Penunjukan Munadi menambah perhatian publik, mengingat namanya tengah menjadi pembicaraan luas akibat keterkaitannya dengan kasus dugaan korupsi fasilitas kredit Lembaga Pembiayaan Ekspor Indonesia (LPEI).

Komisi Pemberantasan Korupsi (KPK) sebelumnya telah menjadwalkan pemeriksaan terhadap Munadi sebagai saksi, meski pada panggilan awal yang bersangkutan tidak hadir.

KPK menjelaskan bahwa proses klarifikasi ini menyangkut penggunaan dana pinjaman LPEI yang semestinya diperuntukkan sebagai pembiayaan ekspor.

Pelaksana Tugas Deputi Penindakan dan Eksekusi KPK, Asep Guntur Rahayu, menyampaikan bahwa pemanfaatan dana tersebut diduga menyimpang dari ketentuan.

“Dalam perjalanannya, uang ini kemudian tidak hanya digunakan untuk ekspor. Ada beberapa yang digunakan untuk kepentingan pribadi, usaha yang lain, ada juga yang ditempatkan di perbankan, dan lain-lain,” kata Asep di Gedung Merah Putih KPK, Jakarta, Rabu (17/12/2025).

Asep menjelaskan, penyidik KPK memanggil berbagai pihak yang berkaitan dengan proses dan pemanfaatan kredit tersebut. Langkah ini dilakukan untuk menelusuri aliran dana pinjaman LPEI yang diduga menyimpang dari tujuan awal pembiayaan ekspor.

“Itu yang sedang kami dalami, makanya dalam hal ini pasti yang kami panggil adalah pihak-pihak terkait dengan pinjaman. Ke mana uang yang dipinjam untuk kepentingan ekspor itu dilarikan,” kata Asep.

Dalam perkara ini, KPK telah menetapkan lima tersangka terkait dugaan korupsi pemberian fasilitas kredit oleh LPEI. Dua di antaranya merupakan pejabat internal LPEI, yakni Direktur Pelaksana I LPEI Dwi Wahyudi dan Direktur Pelaksana IV LPEI Arif Setiawan.

Sementara dari pihak debitur PT Petro Energy (PE), KPK menetapkan Presiden Direktur PT Caturkarsa Megatunggal yang juga Komisaris Utama PT PE Jimmy Masrin, Direktur Utama PT PE Newin Nugroho, serta Direktur Keuangan PT PE Susi Mira Dewi Sugiarta sebagai tersangka.

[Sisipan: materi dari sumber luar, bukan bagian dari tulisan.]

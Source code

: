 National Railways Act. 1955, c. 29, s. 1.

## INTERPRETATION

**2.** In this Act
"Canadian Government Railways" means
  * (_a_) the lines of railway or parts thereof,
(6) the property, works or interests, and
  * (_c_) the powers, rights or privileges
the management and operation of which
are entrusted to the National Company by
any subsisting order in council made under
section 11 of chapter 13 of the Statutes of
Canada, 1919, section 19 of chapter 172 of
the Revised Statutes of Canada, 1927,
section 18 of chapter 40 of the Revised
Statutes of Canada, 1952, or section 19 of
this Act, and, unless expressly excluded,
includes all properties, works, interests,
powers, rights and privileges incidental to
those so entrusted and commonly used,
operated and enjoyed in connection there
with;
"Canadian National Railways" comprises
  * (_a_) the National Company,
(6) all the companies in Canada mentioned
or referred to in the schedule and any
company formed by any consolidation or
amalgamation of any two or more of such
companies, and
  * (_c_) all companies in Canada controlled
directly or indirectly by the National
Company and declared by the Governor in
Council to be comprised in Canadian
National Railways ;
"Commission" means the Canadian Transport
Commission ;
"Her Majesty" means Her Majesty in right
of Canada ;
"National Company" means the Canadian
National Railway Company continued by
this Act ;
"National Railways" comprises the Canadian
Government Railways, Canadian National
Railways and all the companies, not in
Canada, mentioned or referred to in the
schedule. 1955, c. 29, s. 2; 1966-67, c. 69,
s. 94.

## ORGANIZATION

Selain itu, KPK juga menetapkan Hendarto sebagai tersangka dalam klaster debitur PT Sakti Mait Jaya Langit dan PT Mega Alam Sejahtera yang tergabung dalam grup PT Bara Jaya Utama.

Secara keseluruhan, terdapat 15 debitur penerima kredit LPEI yang terkait dalam perkara ini. Dugaan penyimpangan tersebut diperkirakan menyebabkan kerugian negara yang nilainya mencapai lebih dari Rp11 triliun.

Siapa Munadi Herlambang?

Secara profesional, Munadi dikenal memiliki pengalaman panjang di berbagai institusi keuangan dan BUMN. Perjalanan kariernya mencakup, Direktur Keuangan, HC, dan Manajemen Risiko PT Wijaya Karya Bitumen (2019–2021), Direktur Hubungan Kelembagaan PT Jasa Raharja (2021–2024).

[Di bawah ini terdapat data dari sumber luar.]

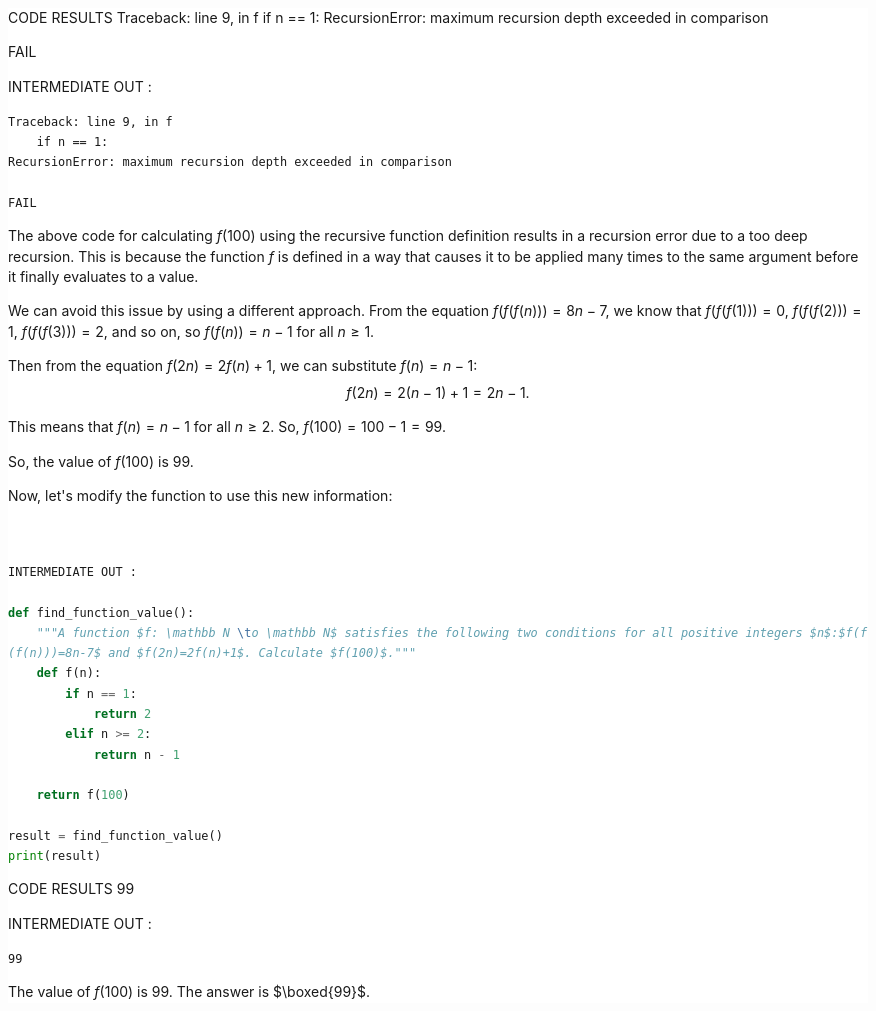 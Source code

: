 CODE RESULTS Traceback: line 9, in f
    if n == 1:
RecursionError: maximum recursion depth exceeded in comparison

FAIL


INTERMEDIATE OUT :
```output
Traceback: line 9, in f
    if n == 1:
RecursionError: maximum recursion depth exceeded in comparison

FAIL

```
The above code for calculating $f(100)$ using the recursive function definition results in a recursion error due to a too deep recursion. This is because the function $f$ is defined in a way that causes it to be applied many times to the same argument before it finally evaluates to a value. 

We can avoid this issue by using a different approach. From the equation $f(f(f(n)))=8n-7$, we know that $f(f(f(1)))=0$, $f(f(f(2)))=1$, $f(f(f(3)))=2$, and so on, so $f(f(n)) = n - 1$ for all $n \geq 1$. 

Then from the equation $f(2n)=2f(n)+1$, we can substitute $f(n) = n - 1$:
$$f(2n) = 2(n - 1) + 1 = 2n - 1.$$

This means that $f(n) = n - 1$ for all $n \geq 2$. So, $f(100) = 100 - 1 = 99$.

So, the value of $f(100)$ is $99$.

Now, let's modify the function to use this new information:

```python


INTERMEDIATE OUT :

def find_function_value():
    """A function $f: \mathbb N \to \mathbb N$ satisfies the following two conditions for all positive integers $n$:$f(f(f(n)))=8n-7$ and $f(2n)=2f(n)+1$. Calculate $f(100)$."""
    def f(n):
        if n == 1:
            return 2
        elif n >= 2:
            return n - 1

    return f(100)

result = find_function_value()
print(result)
```

CODE RESULTS 99

INTERMEDIATE OUT :
```output
99
```
The value of $f(100)$ is $99$. The answer is $\boxed{99}$.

Kemudian, Direktur Institutional Banking BNI (2024–2025).

Dari sisi akademik, Munadi memegang berbagai gelar pendidikan tinggi dari dalam dan luar negeri.

Ia meraih: Sarjana Teknik Kimia dari Institut Teknologi Sepuluh Nopember (ITS), Magister International Business dari University of London, dan Doktor Kepemimpinan dan Inovasi Kebijakan dari Universitas Gadjah Mada (UGM).